A central vacuum system is a great investment nowadays because it can significantly reduce the amount of time it takes for you to clean your house and even your vehicle. It takes out the hard work from cleaning your surfaces by placing your central vac in one central location so that you won’t have to lug it around to reach the far corners of each room. The most important thing is to install it next to a centrally located outlet and you’re good to go. Central vacs are usually quieter and less demanding in terms of maintenance when compared to other models, especially because they’re static.
However, their silent operation does come with a caveat. Because they work so quietly all the time, it’s hard to tell when there’s a clog in the system, especially because most models will continue to work well despite the clog. But, once the clog is taken out, you’ll notice that the system will run with better efficacy overall.
Is There a Leak or a Blockage?
Once you start to notice a reduction in your vacuum’s suction ability, it’s either the central vacuum clogged or leaking. To determine the exact cause, start by surveying the condition of the power unit itself as well as the attached canister. You’ll probably need to empty the canister or completely replace the filer depending on your central vac’s design. If you choose to empty the canister, leave it at half full and then clean the filters. You should already be cleaning out your filters on a regular basis in any case, so we’re probably preaching to the choir here.
If the suction problems persist, then you may be facing a system blockage and the best way to remedy that is to prevent it from happening in the first place. You can do this by placing an elbow fitting behind the inlet valves while installing the unit so that large particles of dirt won’t be able to travel deep into the vac’s pipes. Also, be sure to not vacuum dust from drywall as that will surely damage your vac, and this type of damage is usually not covered in the warranty of most units.
If large dust particles are able to still come through the elbow fitting that you’ve installed, you’ll have to inspect the pipe through the drywall and clear it of any and all obstruction.
On the other hand, the reduced suction might be caused by leaking pipes, which can happen due to a loose connection or a broken pipe. Unfortunately, there’s no easy fix to this problem and you’ll have to call on an expert to come and replace the broken pipe.
As a central vac system owner, you need to know your way around this machine and how to maintain it. As with anything, prevention is better than cure in this regard. This means getting your central vac inspected and serviced frequently. Whether this is done by a professional or yourself will depend on your willingness because it’s a fairly straightforward process. But if you’ve already failed at preventing the issues and now your central vacuum is clogged, then read on for some helpful advice on how to fix it.

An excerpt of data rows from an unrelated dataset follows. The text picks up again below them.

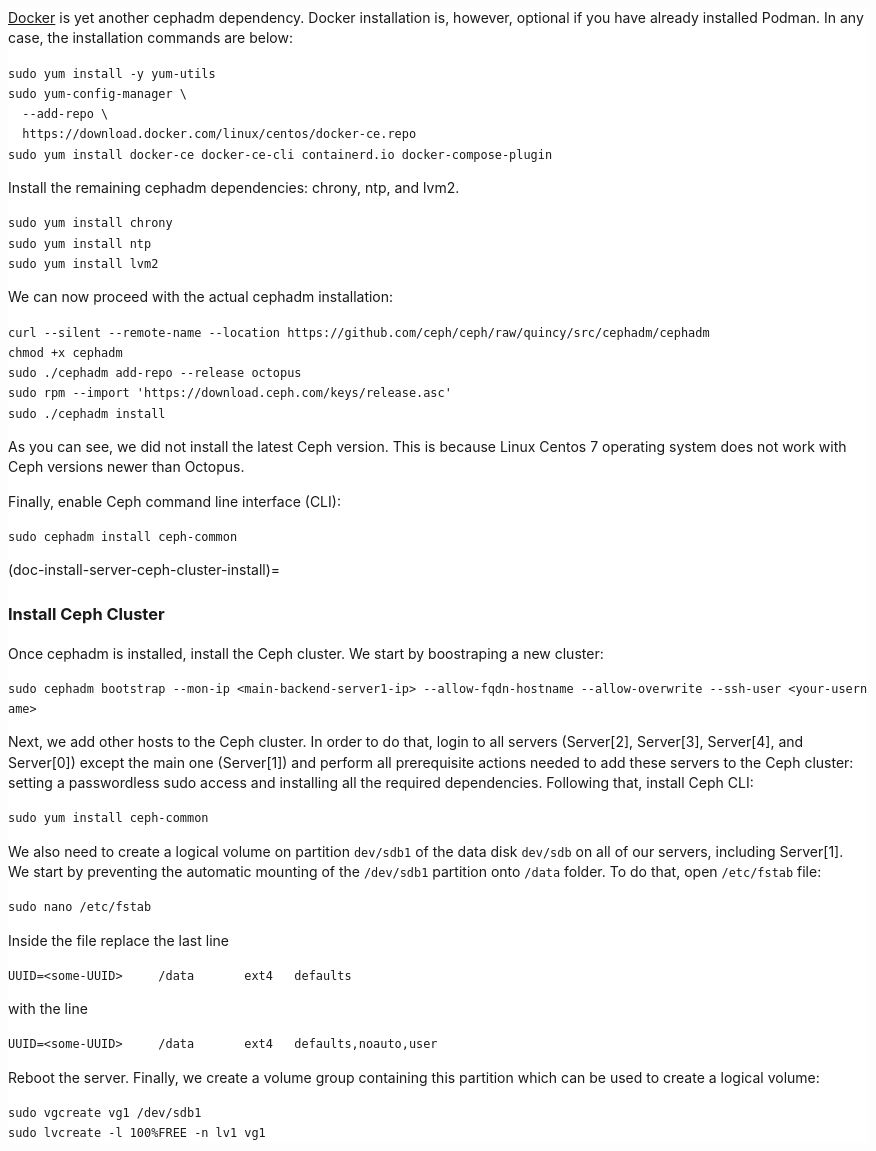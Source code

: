 [Docker](https://docs.docker.com/engine/install/centos) is yet another cephadm dependency. Docker installation is, however, optional if you have already installed Podman. In any case, the installation commands are below:
```
sudo yum install -y yum-utils
sudo yum-config-manager \
  --add-repo \
  https://download.docker.com/linux/centos/docker-ce.repo
sudo yum install docker-ce docker-ce-cli containerd.io docker-compose-plugin
```

Install the remaining cephadm dependencies: chrony, ntp, and lvm2.
```
sudo yum install chrony
sudo yum install ntp
sudo yum install lvm2
```

We can now proceed with the actual cephadm installation:
```
curl --silent --remote-name --location https://github.com/ceph/ceph/raw/quincy/src/cephadm/cephadm
chmod +x cephadm
sudo ./cephadm add-repo --release octopus
sudo rpm --import 'https://download.ceph.com/keys/release.asc'
sudo ./cephadm install
```
As you can see, we did not install the latest Ceph version. This is because Linux Centos 7 operating system does not work with Ceph versions newer than Octopus.

Finally, enable Ceph command line interface (CLI):
```
sudo cephadm install ceph-common
```

(doc-install-server-ceph-cluster-install)=
### Install Ceph Cluster
Once cephadm is installed, install the Ceph cluster. We start by boostraping a new cluster:
```
sudo cephadm bootstrap --mon-ip <main-backend-server1-ip> --allow-fqdn-hostname --allow-overwrite --ssh-user <your-username>
```

Next, we add other hosts to the Ceph cluster. In order to do that, login to all servers (Server[2], Server[3], Server[4], and Server[0]) except the main one (Server[1]) and perform all prerequisite actions needed to add these servers to the Ceph cluster: setting a passwordless sudo access and installing all the required dependencies. Following that, install Ceph CLI:
```
sudo yum install ceph-common
```

We also need to create a logical volume on partition ```dev/sdb1``` of the data disk ```dev/sdb``` on all of our servers, including Server[1]. We start by preventing the automatic mounting of the ```/dev/sdb1``` partition onto ```/data``` folder. To do that, open ```/etc/fstab``` file:
```
sudo nano /etc/fstab
```
Inside the file replace the last line
```
UUID=<some-UUID>     /data       ext4   defaults
```
with the line
```
UUID=<some-UUID>     /data       ext4   defaults,noauto,user
```
Reboot the server. Finally, we create a volume group containing this partition which can be used to create a logical volume:
```
sudo vgcreate vg1 /dev/sdb1
sudo lvcreate -l 100%FREE -n lv1 vg1
```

Find Out Where the Central Vacuum System is Clogged
The first thing you need to do is find the clog so that you know what you’re dealing with. This is easier said than done as with other aspects of fixing the problem. Start by checking the central vacuum hose, and if you don’t find anything there, check the other outlets closest to the one that you were using. If you don’t find any clogging in these areas, the clog could be located in the central unit itself.
Perhaps you’ll need to change the filter or empty the canister to remedy the problem, or maybe it could be the central system. The manufacturer’s instructions will provide you with all the information you need to help you perform this part of the unclogging effectively.
Unclog the Central Vacuum Lines
If you find that it’s the lines that are clogged, then you’ll have to buy another vacuum because this is a form of irreparable damage. However, you can always just replace the suction hose and hook it up to the central vac while making sure that it’s placed next to an outlet that is closest to the clog. You might have to create a seal around the edge using a rag so that the vacuum can seamlessly suck the blockage out. Some of the most common types of obstruction include things like small pieces of plastic, children’s toys, and hairballs.
As soon as you finish unclogging the central vac system, you’ll be free to use it once more, but you should test it first to make sure that it’s working properly again. Plus, you’ll do well to apply the prevention methods mentioned above so that you don’t run into the same problem again.
Use a Plumber’s Snake
If the previous fix doesn’t work, you’ll have to explore other methods such as using a plumber’s snake. This device is a great way to pull out the clogging material without causing certain parts of it to go further into the vacuum. What makes it so effective as a tool is the fact that you can move it from side to side so that it latches onto the log long enough to take it out of the inlet valve. Using this process, only a small bit of the obstruction can be removed so you’ll have to repeat it time and again until it’s completely removed. That’s how to clean central vacuum pipes, and once you’re done be sure to switch on your central vacuum system and connect to the inlet valve hose. It should work efficiently now and will automatically expel whatever is left of the clog.
Continuous Clogs and Blockages
There’s nothing more annoying than a blockage in your central vac and unfortunately, it won’t go away on its own. For the best results, you’ll want to try one of the techniques we mentioned above, or simply call a qualified repair professional.
Now you know how to clean a central vacuum system. Do your best to prevent the blockage from happening in the first place and if you can’t, do what you need to fix the problem when your central vacuum gets clogged.